[MATERIAL SHOWN Boundary: Start]
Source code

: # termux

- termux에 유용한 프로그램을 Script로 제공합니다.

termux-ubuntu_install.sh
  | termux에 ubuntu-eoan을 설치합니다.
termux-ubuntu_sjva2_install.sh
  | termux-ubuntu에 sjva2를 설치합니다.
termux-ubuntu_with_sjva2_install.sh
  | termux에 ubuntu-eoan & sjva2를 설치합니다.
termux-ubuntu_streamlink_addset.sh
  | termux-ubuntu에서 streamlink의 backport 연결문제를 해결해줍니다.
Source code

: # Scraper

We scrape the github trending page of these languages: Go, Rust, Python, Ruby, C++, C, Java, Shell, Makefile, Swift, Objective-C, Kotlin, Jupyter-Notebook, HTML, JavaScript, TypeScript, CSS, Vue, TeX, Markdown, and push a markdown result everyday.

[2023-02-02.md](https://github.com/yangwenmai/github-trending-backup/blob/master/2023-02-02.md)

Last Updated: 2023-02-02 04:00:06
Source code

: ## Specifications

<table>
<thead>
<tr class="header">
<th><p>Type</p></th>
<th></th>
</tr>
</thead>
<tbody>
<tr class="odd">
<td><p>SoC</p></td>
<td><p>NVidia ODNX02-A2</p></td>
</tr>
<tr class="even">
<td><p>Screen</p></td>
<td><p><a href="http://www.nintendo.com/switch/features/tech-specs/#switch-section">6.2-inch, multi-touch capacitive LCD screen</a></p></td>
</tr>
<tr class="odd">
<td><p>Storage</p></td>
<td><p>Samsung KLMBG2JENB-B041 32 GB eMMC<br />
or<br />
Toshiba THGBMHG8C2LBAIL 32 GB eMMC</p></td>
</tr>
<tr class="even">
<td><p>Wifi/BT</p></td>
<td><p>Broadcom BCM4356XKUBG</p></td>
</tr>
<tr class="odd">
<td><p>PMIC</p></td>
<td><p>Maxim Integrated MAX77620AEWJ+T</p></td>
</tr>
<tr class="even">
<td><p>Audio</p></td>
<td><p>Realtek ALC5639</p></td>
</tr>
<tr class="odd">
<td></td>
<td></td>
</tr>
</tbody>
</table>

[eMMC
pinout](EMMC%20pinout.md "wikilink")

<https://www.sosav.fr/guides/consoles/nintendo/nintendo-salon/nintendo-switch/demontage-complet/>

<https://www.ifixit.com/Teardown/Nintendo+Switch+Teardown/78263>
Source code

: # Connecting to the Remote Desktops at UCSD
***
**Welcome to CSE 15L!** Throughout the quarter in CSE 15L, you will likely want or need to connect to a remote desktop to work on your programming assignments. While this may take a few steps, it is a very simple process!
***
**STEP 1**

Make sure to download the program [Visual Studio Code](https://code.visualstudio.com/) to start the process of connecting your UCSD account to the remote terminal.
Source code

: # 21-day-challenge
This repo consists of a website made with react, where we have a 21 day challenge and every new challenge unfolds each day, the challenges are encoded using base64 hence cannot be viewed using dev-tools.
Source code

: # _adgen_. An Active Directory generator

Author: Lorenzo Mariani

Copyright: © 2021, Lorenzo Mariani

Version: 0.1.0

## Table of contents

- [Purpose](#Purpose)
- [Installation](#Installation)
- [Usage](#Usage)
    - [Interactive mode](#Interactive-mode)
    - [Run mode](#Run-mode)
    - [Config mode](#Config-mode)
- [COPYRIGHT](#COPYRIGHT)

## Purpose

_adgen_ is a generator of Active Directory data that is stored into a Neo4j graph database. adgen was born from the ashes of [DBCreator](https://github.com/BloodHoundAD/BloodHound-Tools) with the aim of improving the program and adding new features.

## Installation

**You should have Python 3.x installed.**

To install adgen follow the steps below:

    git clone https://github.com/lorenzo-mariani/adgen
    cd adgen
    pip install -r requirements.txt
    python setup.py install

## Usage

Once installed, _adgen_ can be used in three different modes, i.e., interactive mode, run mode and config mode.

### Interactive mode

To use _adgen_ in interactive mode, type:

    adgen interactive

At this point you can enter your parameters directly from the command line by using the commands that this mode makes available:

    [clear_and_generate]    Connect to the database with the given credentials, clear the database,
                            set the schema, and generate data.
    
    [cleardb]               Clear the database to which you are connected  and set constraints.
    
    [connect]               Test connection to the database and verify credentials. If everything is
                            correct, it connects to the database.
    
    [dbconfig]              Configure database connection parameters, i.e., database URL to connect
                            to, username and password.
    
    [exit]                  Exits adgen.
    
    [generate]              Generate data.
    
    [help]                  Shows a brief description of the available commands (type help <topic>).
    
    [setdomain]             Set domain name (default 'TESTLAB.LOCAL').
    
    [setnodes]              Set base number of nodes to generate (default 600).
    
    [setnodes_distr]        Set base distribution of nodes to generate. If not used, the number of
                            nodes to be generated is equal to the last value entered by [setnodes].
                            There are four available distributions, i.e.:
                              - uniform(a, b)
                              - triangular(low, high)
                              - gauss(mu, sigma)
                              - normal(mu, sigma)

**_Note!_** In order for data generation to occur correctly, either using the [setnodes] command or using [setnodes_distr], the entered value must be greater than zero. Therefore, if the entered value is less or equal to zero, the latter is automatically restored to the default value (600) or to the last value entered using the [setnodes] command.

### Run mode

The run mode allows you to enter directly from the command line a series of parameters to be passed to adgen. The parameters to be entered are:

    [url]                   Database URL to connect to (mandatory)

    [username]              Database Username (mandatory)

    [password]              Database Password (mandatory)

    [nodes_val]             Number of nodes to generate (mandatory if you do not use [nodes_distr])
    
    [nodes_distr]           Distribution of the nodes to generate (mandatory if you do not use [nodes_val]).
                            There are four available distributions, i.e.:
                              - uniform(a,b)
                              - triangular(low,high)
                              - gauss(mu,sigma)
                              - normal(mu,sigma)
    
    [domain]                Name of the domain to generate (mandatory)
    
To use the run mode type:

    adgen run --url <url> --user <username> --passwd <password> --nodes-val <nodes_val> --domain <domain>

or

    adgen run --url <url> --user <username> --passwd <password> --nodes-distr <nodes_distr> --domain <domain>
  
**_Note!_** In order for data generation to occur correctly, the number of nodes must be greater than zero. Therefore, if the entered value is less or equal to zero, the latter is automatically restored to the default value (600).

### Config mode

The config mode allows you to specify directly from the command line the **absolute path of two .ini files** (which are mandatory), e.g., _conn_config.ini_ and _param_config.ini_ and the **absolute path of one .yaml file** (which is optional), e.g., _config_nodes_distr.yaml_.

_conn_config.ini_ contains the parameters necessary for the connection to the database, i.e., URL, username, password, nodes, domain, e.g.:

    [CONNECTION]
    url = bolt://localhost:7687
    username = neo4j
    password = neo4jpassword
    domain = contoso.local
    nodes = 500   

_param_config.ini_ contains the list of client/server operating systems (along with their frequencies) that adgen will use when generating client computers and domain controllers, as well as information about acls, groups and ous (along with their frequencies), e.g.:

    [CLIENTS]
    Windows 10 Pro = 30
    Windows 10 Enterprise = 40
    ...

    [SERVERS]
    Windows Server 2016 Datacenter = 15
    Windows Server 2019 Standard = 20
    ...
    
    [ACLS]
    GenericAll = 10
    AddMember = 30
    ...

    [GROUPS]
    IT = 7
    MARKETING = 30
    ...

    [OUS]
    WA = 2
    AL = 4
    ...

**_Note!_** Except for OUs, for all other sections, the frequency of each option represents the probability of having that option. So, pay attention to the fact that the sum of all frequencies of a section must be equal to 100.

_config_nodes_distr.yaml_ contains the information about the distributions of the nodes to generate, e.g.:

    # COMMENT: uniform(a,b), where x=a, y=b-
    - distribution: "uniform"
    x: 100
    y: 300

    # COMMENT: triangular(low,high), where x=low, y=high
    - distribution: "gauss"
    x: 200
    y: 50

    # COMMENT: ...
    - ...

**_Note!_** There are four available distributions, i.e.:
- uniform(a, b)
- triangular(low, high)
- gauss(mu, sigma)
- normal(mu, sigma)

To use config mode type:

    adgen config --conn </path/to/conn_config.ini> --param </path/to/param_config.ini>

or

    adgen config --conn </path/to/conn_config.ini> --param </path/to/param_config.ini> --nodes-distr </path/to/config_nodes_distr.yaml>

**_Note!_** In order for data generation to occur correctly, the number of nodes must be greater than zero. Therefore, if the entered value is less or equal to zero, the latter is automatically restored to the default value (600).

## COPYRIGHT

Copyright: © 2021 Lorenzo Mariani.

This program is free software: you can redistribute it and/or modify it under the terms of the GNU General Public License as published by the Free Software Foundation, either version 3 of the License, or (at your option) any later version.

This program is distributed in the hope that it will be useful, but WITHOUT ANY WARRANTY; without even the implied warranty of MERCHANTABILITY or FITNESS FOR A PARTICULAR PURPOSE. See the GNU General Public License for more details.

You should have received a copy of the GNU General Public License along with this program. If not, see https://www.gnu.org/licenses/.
[MATERIAL SHOWN Boundary: End]
- [ACTIVITY] Please go through the data above and copy each line containing the word "passwd".

- [COMPLETED EXERCISE]
    adgen run --url <url> --user <username> --passwd <password> --nodes-val <nodes_val> --domain <domain>
    adgen run --url <url> --user <username> --passwd <password> --nodes-distr <nodes_distr> --domain <domain>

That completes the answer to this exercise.